Monday , 15 December 2025

US stocks advance towards record with rally in big tech

Bloomberg

US stocks climbed toward an all-time high as a rally in technology companies tempered a slide in banks. Treasuries rose.
The S&P 500 took aim at its February closing record, buoyed fresh Chinese stimulus overnight. The index twice popped above the high last week before fading. The Nasdaq 100 outperformed as a jump in Tesla Inc. and Nvidia Corp. as well as strong results from online retailer JD.com Inc. powered gains in tech shares. Big banks slid after Warren Buffett’s Berkshire Hathaway Inc. pared stakes in many of the industry’s top names. Boeing Co. weighed on the Dow Jones Industrial Average.
The relentless rally in stocks pushed S&P 500 up more than 50% from its March lows amid large stimulus injections and better-than-expected economic and earnings data. Goldman Sachs Group Inc.’s David Kostin boosted his year-end price target for the gauge to 3,600 from 3,000, citing the firm’s above-consensus US growth expectations keyed off positive news on the vaccine front. He joined the likes of Yardeni Research founder Ed Yardeni and RBC Capital Markets’ Lori Calvasina who’ve raised their forecasts in recent weeks.

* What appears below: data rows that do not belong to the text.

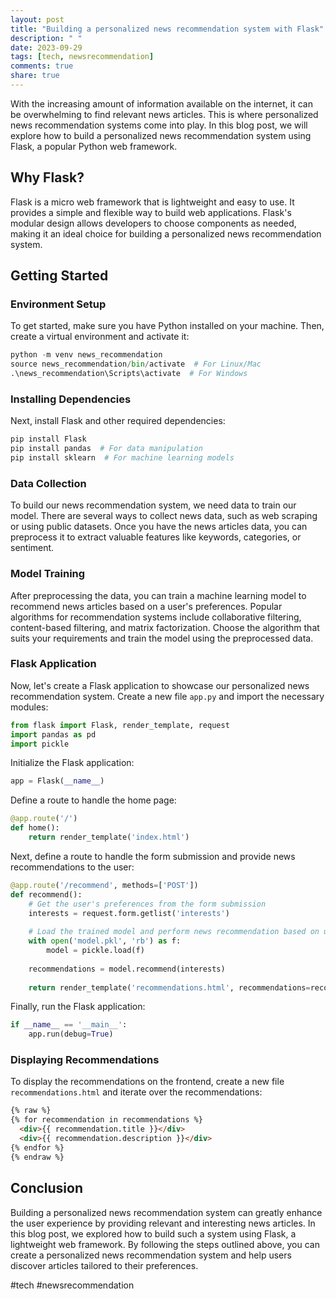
 ```yaml
---
layout: post
title: "Building a personalized news recommendation system with Flask"
description: " "
date: 2023-09-29
tags: [tech, newsrecommendation]
comments: true
share: true
---
```


With the increasing amount of information available on the internet, it can be overwhelming to find relevant news articles. This is where personalized news recommendation systems come into play. In this blog post, we will explore how to build a personalized news recommendation system using Flask, a popular Python web framework.

## Why Flask?

Flask is a micro web framework that is lightweight and easy to use. It provides a simple and flexible way to build web applications. Flask's modular design allows developers to choose components as needed, making it an ideal choice for building a personalized news recommendation system.

## Getting Started

### Environment Setup

To get started, make sure you have Python installed on your machine. Then, create a virtual environment and activate it:

```python
python -m venv news_recommendation
source news_recommendation/bin/activate  # For Linux/Mac
.\news_recommendation\Scripts\activate  # For Windows
```

### Installing Dependencies

Next, install Flask and other required dependencies:

```python
pip install Flask
pip install pandas  # For data manipulation
pip install sklearn  # For machine learning models
```

### Data Collection

To build our news recommendation system, we need data to train our model. There are several ways to collect news data, such as web scraping or using public datasets. Once you have the news articles data, you can preprocess it to extract valuable features like keywords, categories, or sentiment.

### Model Training

After preprocessing the data, you can train a machine learning model to recommend news articles based on a user's preferences. Popular algorithms for recommendation systems include collaborative filtering, content-based filtering, and matrix factorization. Choose the algorithm that suits your requirements and train the model using the preprocessed data.

### Flask Application

Now, let's create a Flask application to showcase our personalized news recommendation system. Create a new file `app.py` and import the necessary modules:

```python
from flask import Flask, render_template, request
import pandas as pd
import pickle
```

Initialize the Flask application:

```python
app = Flask(__name__)
```

Define a route to handle the home page:

```python
@app.route('/')
def home():
    return render_template('index.html')
```

Next, define a route to handle the form submission and provide news recommendations to the user:

```python
@app.route('/recommend', methods=['POST'])
def recommend():
    # Get the user's preferences from the form submission
    interests = request.form.getlist('interests')
    
    # Load the trained model and perform news recommendation based on user preferences
    with open('model.pkl', 'rb') as f:
        model = pickle.load(f)
    
    recommendations = model.recommend(interests)
    
    return render_template('recommendations.html', recommendations=recommendations)
```

Finally, run the Flask application:

```python
if __name__ == '__main__':
    app.run(debug=True)
```

### Displaying Recommendations

To display the recommendations on the frontend, create a new file `recommendations.html` and iterate over the recommendations:

```html
{% raw %}
{% for recommendation in recommendations %}
  <div>{{ recommendation.title }}</div>
  <div>{{ recommendation.description }}</div>
{% endfor %}
{% endraw %}
```

## Conclusion

Building a personalized news recommendation system can greatly enhance the user experience by providing relevant and interesting news articles. In this blog post, we explored how to build such a system using Flask, a lightweight web framework. By following the steps outlined above, you can create a personalized news recommendation system and help users discover articles tailored to their preferences.

#tech #newsrecommendation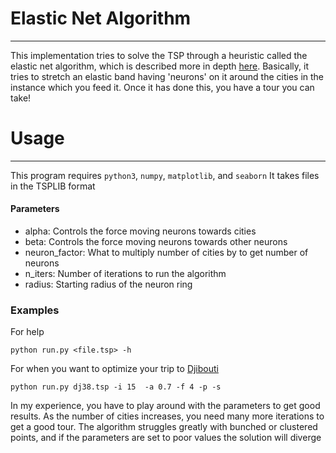 # Elastic Net Algorithm
---
This implementation tries to solve the TSP through a heuristic called the 
elastic net algorithm, which is described more in depth [here](http://www.iro.umontreal.ca/~dift6751/paper_potvin_nn_tsp.pdf). Basically, it tries to stretch an elastic band having 'neurons' on it around the cities in the instance which you feed it. Once it has done this, you have a tour you can take! 

# Usage
---
This program requires `python3`, `numpy`, `matplotlib`, and `seaborn`
It takes files in the TSPLIB format
#### Parameters
+ alpha: Controls the force moving neurons towards cities
+ beta: Controls the force moving neurons towards other neurons
+ neuron_factor: What to multiply number of cities by to get number of neurons
+ n_iters: Number of iterations to run the algorithm
+ radius: Starting radius of the neuron ring 

### Examples
For help
```
python run.py <file.tsp> -h 
```
For when you want to optimize your trip to [Djibouti](https://en.wikipedia.org/wiki/Djibouti)
```
python run.py dj38.tsp -i 15  -a 0.7 -f 4 -p -s
```

In my experience, you have to play around with the parameters to get good results. As the number of cities increases, you need many more iterations to get a good tour. The algorithm struggles greatly with bunched or clustered points, and if the parameters are set to poor values the solution will diverge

A gauge of builder sentiment jumped to 78, a six-point gain from July that pushed it to the highest since 1998, according to the National Association of Home Builders/Wells Fargo Market Index. The August number was better than the median analyst estimate of 74 and matched an all-time record in 35 years of the survey.
Yet chances for a deal in Congress on a new, comprehensive stimulus package before September diminish with each passing day, with Democrats and Republicans focused on their party presidential nominating conventions this week and next. Meanwhile, the almost daily drumbeat of tensions between the US and China shows little sign of letting up, while touching on everything from the coronavirus to trade to defense issues to monetary policy.

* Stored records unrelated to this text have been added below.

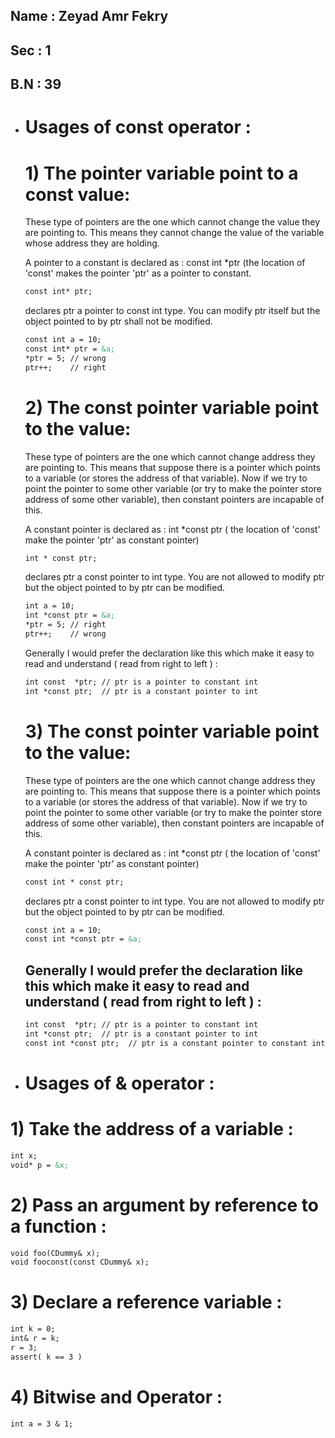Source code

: ## Name : Zeyad Amr Fekry

## Sec : 1

## B.N : 39

- # Usages of **const** operator :


    # 1) The pointer variable point to a const value: 
    These type of pointers are the one which cannot change the value they are pointing to. This means they cannot change the value of the variable whose address they are holding.

    A pointer to a constant is declared as : const int *ptr (the location of 'const' makes the pointer 'ptr' as a pointer to constant.
    
    ```markdown
    const int* ptr; 
    ```
    declares ptr a pointer to const int type. You can modify ptr itself but the object pointed to by ptr shall not be modified.

    ```markdown
    const int a = 10;
    const int* ptr = &a;  
    *ptr = 5; // wrong
    ptr++;    // right 
    ```
    
    # 2) The const pointer variable point to the value:
    These type of pointers are the one which cannot change address they are pointing to. This means that suppose there is a pointer which points to a variable (or stores the address of that variable). Now if we try to point the pointer to some other variable (or try to make the pointer store address of some other variable), then constant pointers are incapable of this.

    A constant pointer is declared as : int *const ptr ( the location of 'const' make the pointer 'ptr' as constant pointer)

  
    ```markdown
    int * const ptr;  
    ```
    declares ptr a const pointer to int type. You are not allowed to modify ptr but the object pointed to by ptr can be modified.
    ```markdown
    int a = 10;
    int *const ptr = &a;  
    *ptr = 5; // right
    ptr++;    // wrong 
    ```
    Generally I would prefer the declaration like this which make it easy to read and understand ( read from right to left ) :
    ```markdown
    int const  *ptr; // ptr is a pointer to constant int 
    int *const ptr;  // ptr is a constant pointer to int 
    ```
    
   
    # 3) The const pointer variable point to the value:
    These type of pointers are the one which cannot change address they are pointing to. This means that suppose there is a pointer which points to a variable (or stores the address of that variable). Now if we try to point the pointer to some other variable (or try to make the pointer store address of some other variable), then constant pointers are incapable of this.

    A constant pointer is declared as : int *const ptr ( the location of 'const' make the pointer 'ptr' as constant pointer)

  
    ```markdown
    const int * const ptr;  
    ```
    declares ptr a const pointer to int type. You are not allowed to modify ptr but the object pointed to by ptr can be modified.
    ```markdown
    const int a = 10;
    const int *const ptr = &a;
    ```

   ## Generally I would prefer the declaration like this which make it easy to read and understand ( read from right to left ) :
    ```markdown
    int const  *ptr; // ptr is a pointer to constant int 
    int *const ptr;  // ptr is a constant pointer to int
    const int *const ptr;  // ptr is a constant pointer to constant int 
    ```

- # Usages of **&** operator :

# 1) Take the address of a variable :
    
```markdown
int x;
void* p = &x;  
```

# 2) Pass an argument by reference to a function  :
    
```markdown
void foo(CDummy& x);
void fooconst(const CDummy& x); 
```

# 3) Declare a reference variable :
    
```markdown
int k = 0;
int& r = k;
r = 3;
assert( k == 3 )  
```

# 4) Bitwise and Operator :
    
```markdown
int a = 3 & 1;  
```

“Don’t bet against this bull market just yet,” Ryan Detrick, chief market strategist at LPL Financial LLC, said in a blog post about US stocks. This year marked the 10th time that the S&P 500 peaked with a 100-day gain of more than 25% since the index debuted in 1957, according to data compiled by Bloomberg. After the earlier highs, the S&P 500 rose an average of 8.8% in the next 12 months. The index advanced all but once, in 1987-88.
The S&P 500 increased 0.3% as of 10:05 am New York time and the Stoxx Europe 600 Index climbed 0.3%. The MSCI Asia Pacific Index advanced 0.1%.

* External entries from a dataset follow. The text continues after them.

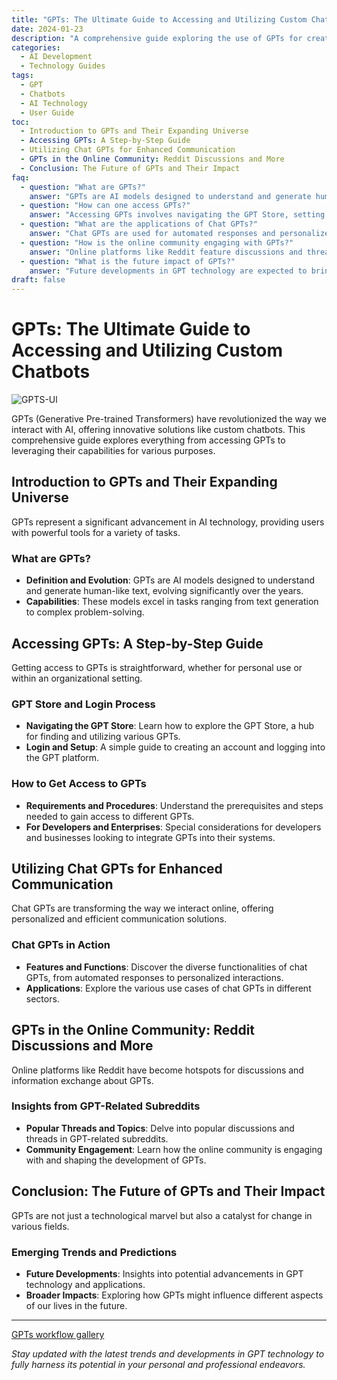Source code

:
 ```yaml
---
title: "GPTs: The Ultimate Guide to Accessing and Utilizing Custom Chatbots"
date: 2024-01-23
description: "A comprehensive guide exploring the use of GPTs for creating custom chatbots, including an introduction to GPT technology, accessing GPTs, leveraging their capabilities, and understanding their future impact."
categories:
  - AI Development
  - Technology Guides
tags:
  - GPT
  - Chatbots
  - AI Technology
  - User Guide
toc:
  - Introduction to GPTs and Their Expanding Universe
  - Accessing GPTs: A Step-by-Step Guide
  - Utilizing Chat GPTs for Enhanced Communication
  - GPTs in the Online Community: Reddit Discussions and More
  - Conclusion: The Future of GPTs and Their Impact
faq:
  - question: "What are GPTs?"
    answer: "GPTs are AI models designed to understand and generate human-like text, evolving over the years with capabilities ranging from text generation to complex problem-solving."
  - question: "How can one access GPTs?"
    answer: "Accessing GPTs involves navigating the GPT Store, setting up an account, and understanding the prerequisites for different types of users, including developers and enterprises."
  - question: "What are the applications of Chat GPTs?"
    answer: "Chat GPTs are used for automated responses and personalized interactions, with diverse functionalities across various sectors."
  - question: "How is the online community engaging with GPTs?"
    answer: "Online platforms like Reddit feature discussions and threads on GPTs, where the community shares insights and influences GPT development."
  - question: "What is the future impact of GPTs?"
    answer: "Future developments in GPT technology are expected to bring advancements and broader impacts across various fields, influencing many aspects of our lives."
draft: false
---
```



# GPTs: The Ultimate Guide to Accessing and Utilizing Custom Chatbots

![GPTS-Ul](/img/GPTS-Ultimate.png)

GPTs (Generative Pre-trained Transformers) have revolutionized the way we interact with AI, offering innovative solutions like custom chatbots. This comprehensive guide explores everything from accessing GPTs to leveraging their capabilities for various purposes.

## Introduction to GPTs and Their Expanding Universe

GPTs represent a significant advancement in AI technology, providing users with powerful tools for a variety of tasks.

### What are GPTs?

- **Definition and Evolution**: GPTs are AI models designed to understand and generate human-like text, evolving significantly over the years.
- **Capabilities**: These models excel in tasks ranging from text generation to complex problem-solving.

## Accessing GPTs: A Step-by-Step Guide

Getting access to GPTs is straightforward, whether for personal use or within an organizational setting.

### GPT Store and Login Process

- **Navigating the GPT Store**: Learn how to explore the GPT Store, a hub for finding and utilizing various GPTs.
- **Login and Setup**: A simple guide to creating an account and logging into the GPT platform.

### How to Get Access to GPTs

- **Requirements and Procedures**: Understand the prerequisites and steps needed to gain access to different GPTs.
- **For Developers and Enterprises**: Special considerations for developers and businesses looking to integrate GPTs into their systems.

## Utilizing Chat GPTs for Enhanced Communication

Chat GPTs are transforming the way we interact online, offering personalized and efficient communication solutions.

### Chat GPTs in Action

- **Features and Functions**: Discover the diverse functionalities of chat GPTs, from automated responses to personalized interactions.
- **Applications**: Explore the various use cases of chat GPTs in different sectors.

## GPTs in the Online Community: Reddit Discussions and More

Online platforms like Reddit have become hotspots for discussions and information exchange about GPTs.

### Insights from GPT-Related Subreddits

- **Popular Threads and Topics**: Delve into popular discussions and threads in GPT-related subreddits.
- **Community Engagement**: Learn how the online community is engaging with and shaping the development of GPTs.

## Conclusion: The Future of GPTs and Their Impact

GPTs are not just a technological marvel but also a catalyst for change in various fields.

### Emerging Trends and Predictions

- **Future Developments**: Insights into potential advancements in GPT technology and applications.
- **Broader Impacts**: Exploring how GPTs might influence different aspects of our lives in the future.

---

[GPTs workflow gallery](https://gpts.mggg.cloud)

*Stay updated with the latest trends and developments in GPT technology to fully harness its potential in your personal and professional endeavors.*

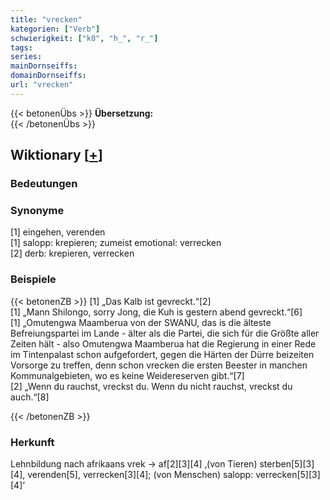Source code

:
 ```yaml
---
title: "vrecken"
kategorien: ["Verb"]
schwierigkeit: ["k0", "h_", "r_"]
tags:
series:
mainDornseiffs:
domainDornseiffs:
url: "vrecken"
---
```


{{< betonenÜbs >}}
**Übersetzung:**  
{{< /betonenÜbs >}}

## Wiktionary [[+](https://de.wiktionary.org/wiki/vrecken)]

### Bedeutungen

### Synonyme
[1] eingehen, verenden  
[1] salopp: krepieren; zumeist emotional: verrecken  
[2] derb: krepieren, verrecken  

### Beispiele
{{< betonenZB >}}
[1] „Das Kalb ist gevreckt.“[2]  
[1] „Mann Shilongo, sorry Jong, die Kuh is gestern abend gevreckt.“[6]  
[1] „Omutengwa Maamberua von der SWANU, das is die älteste Befreiungspartei im Lande - älter als die Partei, die sich für die Größte aller Zeiten hält - also Omutengwa Maamberua hat die Regierung in einer Rede im Tintenpalast schon aufgefordert, gegen die Härten der Dürre beizeiten Vorsorge zu treffen, denn schon vrecken die ersten Beester in manchen Kommunalgebieten, wo es keine Weidereserven gibt.“[7]  
[2] „Wenn du rauchst, vreckst du. Wenn du nicht rauchst, vreckst du auch.“[8]  

{{< /betonenZB >}}
### Herkunft
Lehnbildung nach afrikaans vrek → af[2][3][4] ‚(von Tieren) sterben[5][3][4], verenden[5], verrecken[3][4]; (von Menschen) salopp: verrecken[5][3][4]‘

While the Bloomberg Dollar Spot Index decreased 0.2%, the euro advanced 0.1% to $1.1859 and the Japanese yen appreciated 0.4% to 106.17 per dollar.
The yield on 10-year Treasuries decreased three basis points to 0.68% and Germany’s 10-year yield declined two basis points to -0.44%. Britain’s 10-year yield declined two basis points to 0.226%.
The Bloomberg Commodity Index climbed 1.2% and West Texas Intermediate crude was unchanged at $42.01 a barrel. Gold increased 1.4% to $1,976.70 an ounce.